Reproduce the opening lines of the listing below exactly, stopping after the line that contains "- Chapter 3]]" and leaving out any pictures.

⁂

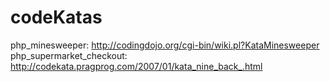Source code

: codeKatas
=========

php_minesweeper: http://codingdojo.org/cgi-bin/wiki.pl?KataMinesweeper
php_supermarket_checkout: http://codekata.pragprog.com/2007/01/kata_nine_back_.html
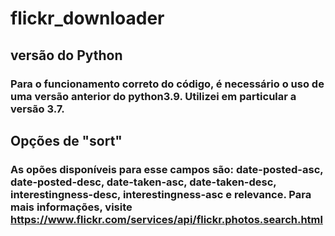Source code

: # flickr_downloader

## versão do Python 
### Para o funcionamento correto do código, é necessário o uso de uma versão anterior do python3.9. Utilizei em particular a versão 3.7.

## Opções de "sort"
### As opões disponíveis para esse campos são: date-posted-asc, date-posted-desc, date-taken-asc, date-taken-desc, interestingness-desc, interestingness-asc e relevance. Para mais informações, visite https://www.flickr.com/services/api/flickr.photos.search.html
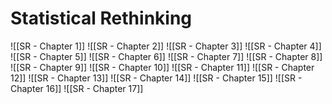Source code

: # Statistical Rethinking
![[SR - Chapter 1]]
![[SR - Chapter 2]]
![[SR - Chapter 3]]
![[SR - Chapter 4]]
![[SR - Chapter 5]]
![[SR - Chapter 6]]
![[SR - Chapter 7]]
![[SR - Chapter 8]]
![[SR - Chapter 9]]
![[SR - Chapter 10]]
![[SR - Chapter 11]]
![[SR - Chapter 12]]
![[SR - Chapter 13]]
![[SR - Chapter 14]]
![[SR - Chapter 15]]
![[SR - Chapter 16]]
![[SR - Chapter 17]]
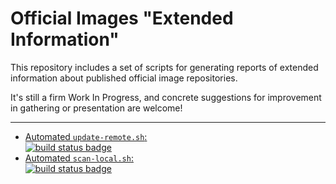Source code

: # Official Images "Extended Information"

This repository includes a set of scripts for generating reports of extended information about published official image repositories.

It's still a firm Work In Progress, and concrete suggestions for improvement in gathering or presentation are welcome!

---

-	[Automated `update-remote.sh`:  
	![build status badge](https://doi-janky.infosiftr.net/job/repo-info/job/remote/badge/icon)](https://doi-janky.infosiftr.net/job/repo-info/job/remote/)
-	[Automated `scan-local.sh`:  
	![build status badge](https://doi-janky.infosiftr.net/job/repo-info/job/local/badge/icon)](https://doi-janky.infosiftr.net/job/repo-info/job/local/)
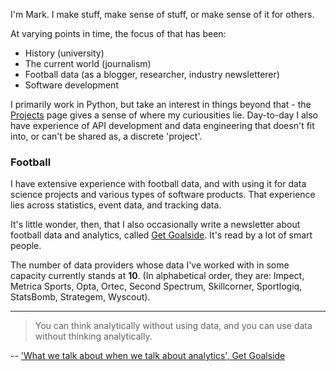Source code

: I'm Mark. I make stuff, make sense of stuff, or make sense of it for others.

At varying points in time, the focus of that has been:

- History (university)
- The current world (journalism)
- Football data (as a blogger, researcher, industry newsletterer)
- Software development

I primarily work in Python, but take an interest in things beyond that - the [Projects](/projects) page gives a sense of where my curiousities lie. Day-to-day I also have experience of API development and data engineering that doesn't fit into, or can't be shared as, a discrete 'project'.

### Football

I have extensive experience with football data, and with using it for data science projects and various types of software products. That experience lies across statistics, event data, and tracking data.

It's little wonder, then, that I also occasionally write a newsletter about football data and analytics, called [Get Goalside](https://www.getgoalsideanalytics.com/). It's read by a lot of smart people.

The number of data providers whose data I've worked with in some capacity currently stands at **10**. (In alphabetical order, they are: Impect, Metrica Sports, Opta, Ortec, Second Spectrum, Skillcorner, Sportlogiq, StatsBomb, Strategem, Wyscout).

---

> You can think analytically without using data, and you can use data without thinking analytically.

-- ['What we talk about when we talk about analytics', Get Goalside](https://www.getgoalsideanalytics.com/what-we-talk-about-when-we-talk-about-analytics/)

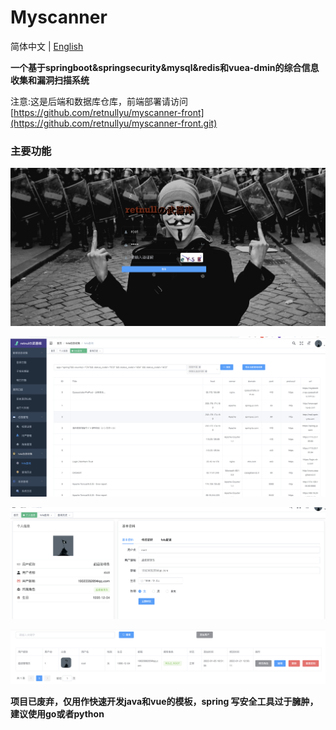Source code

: # Myscanner

简体中文 | [English](./README.md)

**一个基于springboot&springsecurity&mysql&redis和vuea-dmin的综合信息收集和漏洞扫描系统**

注意:这是后端和数据库仓库，前端部署请访问[https://github.com/retnullyu/myscanner-front](https://github.com/retnullyu/myscanner-front.git)

### 主要功能

![image-20220208170111476](README-zh/image-20220208170111476.png)

![image-20220208161115820](README-zh/image-20220208161115820.png)

![image-20220208161146684](README-zh/image-20220208161146684.png)

![image-20220208161212036](README-zh/image-20220208161212036.png)



**项目已废弃，仅用作快速开发java和vue的模板，spring 写安全工具过于臃肿，建议使用go或者python**
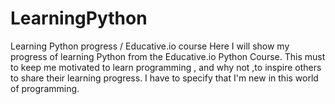 # LearningPython
Learning Python progress / Educative.io course
Here I will show my progress of learning Python from the Educative.io Python Course.
This must to keep me motivated to learn programming , and why not ,to inspire others to share their learning progress.
I have to specify that I'm new in this world of programming.
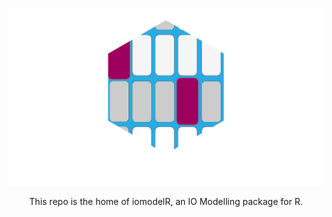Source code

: ![image](https://github.com/jmdataservices/iomodelR/blob/main/IOModellR-LogoWhite.png)

<p align="center">This repo is the home of iomodelR, an IO Modelling package for R.</p>


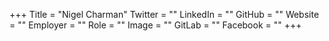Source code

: +++
Title = "Nigel Charman"
Twitter = ""
LinkedIn = ""
GitHub = ""
Website = ""
Employer = ""
Role = ""
Image = ""
GitLab = ""
Facebook = ""
+++

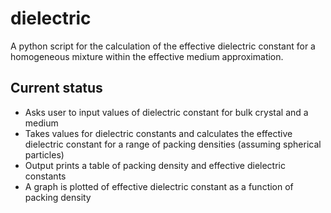 dielectric
==========

A python script for the calculation of the effective dielectric constant for a homogeneous mixture 
within the effective medium approximation. 

Current status
--------------

* Asks user to input values of dielectric constant for bulk crystal and a medium
* Takes values for dielectric constants and calculates the effective dielectric constant for a range 
  of packing densities (assuming spherical particles)
* Output prints a table of packing density and effective dielectric constants
* A graph is plotted of effective dielectric constant as a function of packing density
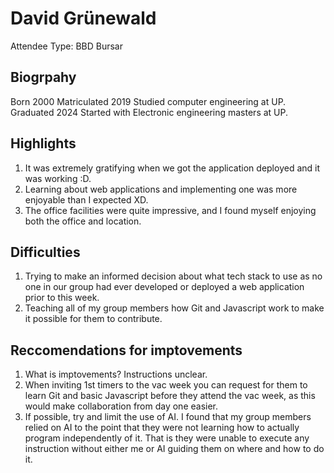 # David Grünewald

Attendee Type: BBD Bursar

## Biogrpahy

Born 2000
Matriculated 2019
Studied computer engineering at UP.
Graduated 2024
Started with Electronic engineering masters at UP.

## Highlights

1) It was extremely gratifying when we got the application deployed and it was working :D.
2) Learning about web applications and implementing one was more enjoyable than I expected XD.
3) The office facilities were quite impressive, and I found myself enjoying both the office and location.

## Difficulties

1) Trying to make an informed decision about what tech stack to use as no one in our group had ever developed or deployed a web application prior to this week. 
2) Teaching all of my group members how Git and Javascript work to make it possible for them to contribute.

## Reccomendations for imptovements

1) What is imptovements? Instructions unclear.
2) When inviting 1st timers to the vac week you can request for them to learn Git and basic Javascript before they attend the vac week, as this would make collaboration from day one easier.
3) If possible, try and limit the use of AI. I found that my group members relied on AI to the point that they were not learning how to actually program independently of it. That is they were unable to execute any instruction without either me or AI guiding them on where and how to do it.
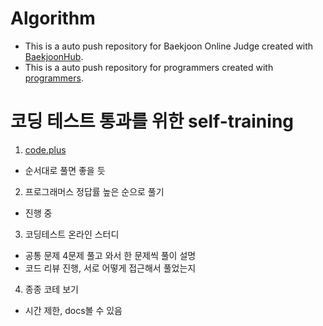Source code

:# Algorithm
- This is a auto push repository for Baekjoon Online Judge created with [BaekjoonHub](https://github.com/BaekjoonHub/BaekjoonHub).
- This is a auto push repository for programmers created with [programmers](https://programmers.co.kr).


# 코딩 테스트 통과를 위한 self-training
1. [code.plus](https://www.acmicpc.net/workbook/codeplus)
- 순서대로 풀면 좋을 듯

2. 프로그래머스 정답률 높은 순으로 풀기
- 진행 중

3. 코딩테스트 온라인 스터디
- 공통 문제 4문제 풀고 와서 한 문제씩 풀이 설명
- 코드 리뷰 진행, 서로 어떻게 접근해서 풀었는지

4. 종종 코테 보기
- 시간 제한, docs볼 수 있음
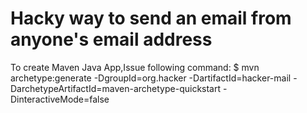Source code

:Hacky way to send an email from anyone's email address
=======================================================
To create Maven Java App,Issue following command:
$ mvn archetype:generate -DgroupId=org.hacker -DartifactId=hacker-mail -DarchetypeArtifactId=maven-archetype-quickstart -DinteractiveMode=false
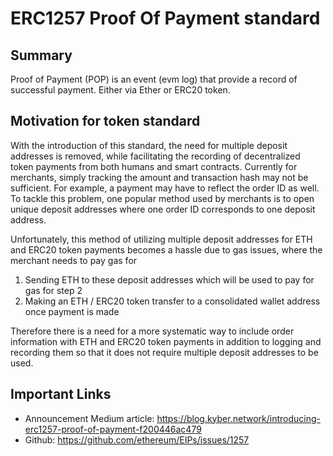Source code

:# ERC1257 Proof Of Payment standard

## Summary
Proof of Payment (POP) is an event (evm log) that provide a record of successful payment. Either via Ether or ERC20 token.

## Motivation for token standard
With the introduction of this standard, the need for multiple deposit addresses is removed, while facilitating the recording of decentralized token payments from both humans and smart contracts. Currently for merchants, simply tracking the amount and transaction hash may not be sufficient. For example, a payment may have to reflect the order ID as well. To tackle this problem, one popular method used by merchants is to open unique deposit addresses where one order ID corresponds to one deposit address.

Unfortunately, this method of utilizing multiple deposit addresses for ETH and ERC20 token payments becomes a hassle due to gas issues, where the merchant needs to pay gas for

  1. Sending ETH to these deposit addresses which will be used to pay for gas for step 2
  2. Making an ETH / ERC20 token transfer to a consolidated wallet address once payment is made

Therefore there is a need for a more systematic way to include order information with ETH and ERC20 token payments in addition to logging and recording them so that it does not require multiple deposit addresses to be used.

## Important Links
* Announcement Medium article: https://blog.kyber.network/introducing-erc1257-proof-of-payment-f200446ac479
* Github: https://github.com/ethereum/EIPs/issues/1257

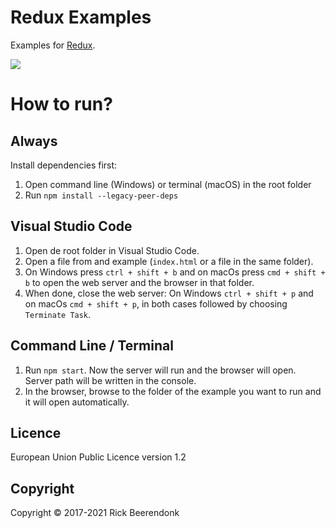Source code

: # Redux Examples

Examples for [Redux](http://redux.js.org/).

![](https://img.shields.io/github/license/rickbeerendonk/redux-examples.svg)

# How to run?

## Always

Install dependencies first:

1. Open command line (Windows) or terminal (macOS) in the root folder
2. Run `npm install --legacy-peer-deps`

## Visual Studio Code

1. Open de root folder in Visual Studio Code.
2. Open a file from and example (`index.html` or a file in the same folder).
3. On Windows press `ctrl + shift + b` and on macOs press `cmd + shift + b` to open the web server and the browser in that folder.
4. When done, close the web server: On Windows `ctrl + shift + p` and on macOs `cmd + shift + p`, in both cases followed by choosing `Terminate Task`.

## Command Line / Terminal

1. Run `npm start`. Now the server will run and the browser will open. Server path will be written in the console.
2. In the browser, browse to the folder of the example you want to run and it will open automatically.

## Licence

European Union Public Licence version 1.2

## Copyright

Copyright © 2017-2021 Rick Beerendonk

⁂

→ Answer to the exercise
Source code

: codeKatas
=========

php_minesweeper: http://codingdojo.org/cgi-bin/wiki.pl?KataMinesweeper
php_supermarket_checkout: http://codekata.pragprog.com/2007/01/kata_nine_back_.html
Source code

: # flickr_downloader

## versão do Python 
### Para o funcionamento correto do código, é necessário o uso de uma versão anterior do python3.9. Utilizei em particular a versão 3.7.

## Opções de "sort"
### As opões disponíveis para esse campos são: date-posted-asc, date-posted-desc, date-taken-asc, date-taken-desc, interestingness-desc, interestingness-asc e relevance. Para mais informações, visite https://www.flickr.com/services/api/flickr.photos.search.html
Source code

: # Statistical Rethinking
![[SR - Chapter 1]]
![[SR - Chapter 2]]
![[SR - Chapter 3]]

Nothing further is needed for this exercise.